Whisper Medium Urdu

Property	Value
Parameter Count	764M
License	Apache 2.0
Framework	PyTorch
WER Score	26.98%

What is whisper-medium-urdu?

Whisper-medium-urdu is a specialized automatic speech recognition (ASR) model fine-tuned from OpenAI's Whisper medium model for the Urdu language. This model represents a significant advancement in Urdu language processing, trained on the Mozilla Common Voice dataset version 11.0.

Implementation Details

The model utilizes a transformer-based architecture with 764M parameters, implemented in PyTorch. Training was conducted using mixed-precision training with Native AMP, employing the Adam optimizer with carefully tuned hyperparameters (β1=0.9, β2=0.999, ε=1e-08).

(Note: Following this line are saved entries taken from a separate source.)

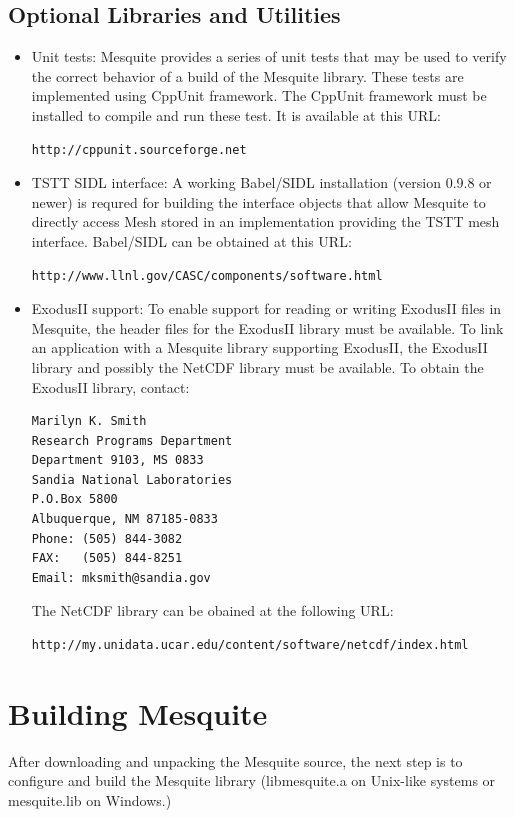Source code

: \subsection{Optional Libraries and Utilities}
\label{sec:depends}
\begin{itemize}
\item Unit tests:  Mesquite provides a series of unit tests that may be used
to verify the correct behavior of a build of the Mesquite library.  These tests
are implemented using CppUnit framework.  The CppUnit framework must be installed
to compile and run these test.  It is available at this URL:
\begin{verbatim}
http://cppunit.sourceforge.net
\end{verbatim}
\item TSTT SIDL interface:  A working Babel/SIDL installation (version 0.9.8 or 
newer) is requred for building the interface objects that allow Mesquite to
directly access Mesh stored in an implementation providing the TSTT mesh interface.  Babel/SIDL can be obtained at this URL:
\begin{verbatim}
http://www.llnl.gov/CASC/components/software.html
\end{verbatim}
\item ExodusII support:  To enable support for reading or writing ExodusII files in Mesquite, the header files for the ExodusII library must be available.  To link an application with a Mesquite library supporting ExodusII, the ExodusII library and possibly the NetCDF library must be available.  To obtain the ExodusII library, contact:
\begin{verbatim}
Marilyn K. Smith
Research Programs Department
Department 9103, MS 0833
Sandia National Laboratories
P.O.Box 5800
Albuquerque, NM 87185-0833
Phone: (505) 844-3082
FAX:   (505) 844-8251
Email: mksmith@sandia.gov
\end{verbatim}
The NetCDF library can be obained at the following URL:
\begin{verbatim}
http://my.unidata.ucar.edu/content/software/netcdf/index.html
\end{verbatim}
\end{itemize}


\section{Building Mesquite}
\label{sec:compiling}
After downloading and unpacking the Mesquite source, the next step is to 
configure and build the Mesquite library (libmesquite.a on Unix-like systems or 
mesquite.lib on Windows.)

Learning rate: 1e-05 with linear scheduler
Batch sizes: 32 (training) and 16 (evaluation)
Training steps: 300 with 40 warmup steps
Best validation loss: 0.4685

Core Capabilities

Specialized Urdu speech recognition
State-of-the-art WER of 26.98% on test set
Efficient processing with F32 tensor type
Production-ready with TensorBoard support

Frequently Asked Questions

Q: What makes this model unique?

This model is specifically optimized for Urdu language speech recognition, achieving impressive accuracy with a WER of 26.98%. It represents a significant improvement over generic speech recognition models when applied to Urdu content.

Q: What are the recommended use cases?

The model is ideal for Urdu speech transcription tasks, including but not limited to: automated subtitling, voice command systems, and speech-to-text applications focused on Urdu language content.